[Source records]
+ + +

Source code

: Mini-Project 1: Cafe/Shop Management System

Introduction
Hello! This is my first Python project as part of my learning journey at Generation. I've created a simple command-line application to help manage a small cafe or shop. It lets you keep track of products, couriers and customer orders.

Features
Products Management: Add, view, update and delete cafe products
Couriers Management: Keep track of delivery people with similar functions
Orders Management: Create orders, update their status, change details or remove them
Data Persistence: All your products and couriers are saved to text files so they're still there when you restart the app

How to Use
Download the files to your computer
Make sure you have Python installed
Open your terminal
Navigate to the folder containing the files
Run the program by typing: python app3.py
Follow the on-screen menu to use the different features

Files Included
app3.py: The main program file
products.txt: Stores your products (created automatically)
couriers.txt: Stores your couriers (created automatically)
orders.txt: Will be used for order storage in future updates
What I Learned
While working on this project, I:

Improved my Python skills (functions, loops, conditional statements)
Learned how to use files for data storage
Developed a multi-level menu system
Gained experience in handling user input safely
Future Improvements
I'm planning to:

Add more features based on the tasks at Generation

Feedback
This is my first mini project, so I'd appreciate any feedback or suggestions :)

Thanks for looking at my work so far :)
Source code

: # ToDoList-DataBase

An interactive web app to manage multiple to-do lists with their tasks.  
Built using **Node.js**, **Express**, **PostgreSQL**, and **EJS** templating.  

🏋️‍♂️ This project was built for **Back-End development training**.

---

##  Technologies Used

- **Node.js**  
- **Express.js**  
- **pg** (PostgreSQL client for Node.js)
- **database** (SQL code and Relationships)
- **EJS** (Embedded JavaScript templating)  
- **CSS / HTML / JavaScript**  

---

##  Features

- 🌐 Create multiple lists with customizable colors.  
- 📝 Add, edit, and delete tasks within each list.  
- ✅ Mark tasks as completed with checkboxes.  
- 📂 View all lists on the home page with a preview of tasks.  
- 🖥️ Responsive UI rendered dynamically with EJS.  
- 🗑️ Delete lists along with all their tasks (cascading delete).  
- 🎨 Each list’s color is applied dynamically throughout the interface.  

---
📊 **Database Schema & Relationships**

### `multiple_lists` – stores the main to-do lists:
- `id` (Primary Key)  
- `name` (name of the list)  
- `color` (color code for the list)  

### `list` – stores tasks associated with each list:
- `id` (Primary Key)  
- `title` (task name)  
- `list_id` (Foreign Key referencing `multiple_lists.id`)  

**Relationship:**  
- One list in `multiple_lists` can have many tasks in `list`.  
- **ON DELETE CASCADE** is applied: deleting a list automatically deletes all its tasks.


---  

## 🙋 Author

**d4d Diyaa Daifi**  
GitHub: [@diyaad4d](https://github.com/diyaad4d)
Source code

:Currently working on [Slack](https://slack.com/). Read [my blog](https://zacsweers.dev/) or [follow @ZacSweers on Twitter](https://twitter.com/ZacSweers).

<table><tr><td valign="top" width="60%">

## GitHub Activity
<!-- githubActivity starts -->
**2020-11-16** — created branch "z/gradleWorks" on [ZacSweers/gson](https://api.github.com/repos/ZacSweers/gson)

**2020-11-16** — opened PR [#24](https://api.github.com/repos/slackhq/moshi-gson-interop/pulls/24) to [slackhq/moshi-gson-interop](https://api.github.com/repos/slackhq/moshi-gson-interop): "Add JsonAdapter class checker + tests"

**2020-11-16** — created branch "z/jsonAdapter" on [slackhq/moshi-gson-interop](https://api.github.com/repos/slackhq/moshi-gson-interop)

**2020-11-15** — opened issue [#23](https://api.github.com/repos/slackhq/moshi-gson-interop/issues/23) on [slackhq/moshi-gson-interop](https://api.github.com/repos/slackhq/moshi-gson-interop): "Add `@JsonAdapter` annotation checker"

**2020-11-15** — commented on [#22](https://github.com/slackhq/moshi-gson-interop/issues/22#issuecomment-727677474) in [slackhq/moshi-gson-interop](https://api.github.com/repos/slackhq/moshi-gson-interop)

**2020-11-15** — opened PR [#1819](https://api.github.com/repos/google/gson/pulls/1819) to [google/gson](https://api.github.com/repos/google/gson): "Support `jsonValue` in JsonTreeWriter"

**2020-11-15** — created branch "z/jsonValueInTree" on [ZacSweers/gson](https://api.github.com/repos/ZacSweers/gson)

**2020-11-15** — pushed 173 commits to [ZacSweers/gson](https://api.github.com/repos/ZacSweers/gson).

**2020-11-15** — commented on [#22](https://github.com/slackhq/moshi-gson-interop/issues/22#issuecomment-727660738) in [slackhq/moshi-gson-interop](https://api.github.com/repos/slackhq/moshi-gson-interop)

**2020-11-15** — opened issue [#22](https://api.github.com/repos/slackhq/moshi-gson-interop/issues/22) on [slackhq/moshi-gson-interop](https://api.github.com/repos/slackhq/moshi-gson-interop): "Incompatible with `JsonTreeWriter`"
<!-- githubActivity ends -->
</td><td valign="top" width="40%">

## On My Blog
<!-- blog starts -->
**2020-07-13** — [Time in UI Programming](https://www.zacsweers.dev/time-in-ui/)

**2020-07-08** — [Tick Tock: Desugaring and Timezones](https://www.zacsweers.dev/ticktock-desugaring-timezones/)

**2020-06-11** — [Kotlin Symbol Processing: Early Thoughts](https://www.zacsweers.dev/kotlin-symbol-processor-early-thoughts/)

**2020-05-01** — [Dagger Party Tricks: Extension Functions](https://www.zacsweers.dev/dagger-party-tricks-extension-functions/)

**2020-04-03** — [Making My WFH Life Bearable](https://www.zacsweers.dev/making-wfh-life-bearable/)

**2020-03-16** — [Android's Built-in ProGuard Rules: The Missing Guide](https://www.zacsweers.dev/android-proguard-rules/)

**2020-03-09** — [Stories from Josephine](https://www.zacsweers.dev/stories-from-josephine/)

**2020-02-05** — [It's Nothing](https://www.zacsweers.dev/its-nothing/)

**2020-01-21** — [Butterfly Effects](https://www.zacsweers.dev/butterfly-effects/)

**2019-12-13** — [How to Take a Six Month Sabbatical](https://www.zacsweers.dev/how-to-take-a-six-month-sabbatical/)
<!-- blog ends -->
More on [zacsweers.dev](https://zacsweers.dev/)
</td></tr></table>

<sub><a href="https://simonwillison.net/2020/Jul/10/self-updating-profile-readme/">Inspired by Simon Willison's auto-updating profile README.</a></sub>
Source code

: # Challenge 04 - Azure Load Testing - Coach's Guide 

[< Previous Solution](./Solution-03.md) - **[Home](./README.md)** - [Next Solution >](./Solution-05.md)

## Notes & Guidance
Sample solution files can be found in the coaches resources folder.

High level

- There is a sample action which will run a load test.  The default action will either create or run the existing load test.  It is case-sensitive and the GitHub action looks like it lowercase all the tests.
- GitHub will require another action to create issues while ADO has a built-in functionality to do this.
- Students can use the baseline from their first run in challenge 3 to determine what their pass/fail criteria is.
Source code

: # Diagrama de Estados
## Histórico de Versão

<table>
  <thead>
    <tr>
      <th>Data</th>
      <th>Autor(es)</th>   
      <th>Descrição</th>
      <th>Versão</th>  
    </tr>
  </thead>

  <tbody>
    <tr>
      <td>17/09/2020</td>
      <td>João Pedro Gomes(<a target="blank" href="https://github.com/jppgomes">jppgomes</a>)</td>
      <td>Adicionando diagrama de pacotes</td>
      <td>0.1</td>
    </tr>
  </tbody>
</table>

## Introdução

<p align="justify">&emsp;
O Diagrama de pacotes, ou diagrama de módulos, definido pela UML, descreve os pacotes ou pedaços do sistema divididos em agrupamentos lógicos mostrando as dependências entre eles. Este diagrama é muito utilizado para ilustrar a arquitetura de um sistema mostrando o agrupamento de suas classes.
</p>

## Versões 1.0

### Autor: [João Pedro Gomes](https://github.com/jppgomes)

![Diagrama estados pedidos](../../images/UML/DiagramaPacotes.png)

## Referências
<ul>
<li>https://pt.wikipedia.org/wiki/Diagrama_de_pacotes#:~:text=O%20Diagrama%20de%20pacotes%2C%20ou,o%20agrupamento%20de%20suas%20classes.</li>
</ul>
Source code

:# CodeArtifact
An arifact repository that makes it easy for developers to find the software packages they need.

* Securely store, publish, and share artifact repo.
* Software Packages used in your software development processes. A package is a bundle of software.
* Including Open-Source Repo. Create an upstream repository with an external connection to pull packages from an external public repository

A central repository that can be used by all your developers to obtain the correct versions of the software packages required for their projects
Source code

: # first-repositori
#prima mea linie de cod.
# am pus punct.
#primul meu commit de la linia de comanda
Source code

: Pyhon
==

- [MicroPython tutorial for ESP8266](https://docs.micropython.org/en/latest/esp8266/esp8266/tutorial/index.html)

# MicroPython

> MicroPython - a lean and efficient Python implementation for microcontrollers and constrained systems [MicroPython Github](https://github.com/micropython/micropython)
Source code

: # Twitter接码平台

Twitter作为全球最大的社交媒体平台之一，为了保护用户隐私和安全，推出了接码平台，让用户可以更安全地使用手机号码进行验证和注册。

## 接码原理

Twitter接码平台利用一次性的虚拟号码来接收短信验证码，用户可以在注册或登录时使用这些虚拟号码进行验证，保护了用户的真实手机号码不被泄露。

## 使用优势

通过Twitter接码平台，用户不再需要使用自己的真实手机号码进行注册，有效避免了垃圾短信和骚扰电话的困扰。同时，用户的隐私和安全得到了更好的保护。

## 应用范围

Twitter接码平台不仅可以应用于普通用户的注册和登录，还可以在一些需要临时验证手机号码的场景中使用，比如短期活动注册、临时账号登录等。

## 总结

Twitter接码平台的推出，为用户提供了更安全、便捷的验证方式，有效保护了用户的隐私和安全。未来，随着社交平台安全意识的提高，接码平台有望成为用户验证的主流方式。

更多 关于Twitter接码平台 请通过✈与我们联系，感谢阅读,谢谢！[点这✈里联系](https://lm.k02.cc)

+ + +

WHAT IS REQUIRED. Could you say how many lines of the entries contain the string "Generation"? Only the number should be given.

TASK RESPONSE. 2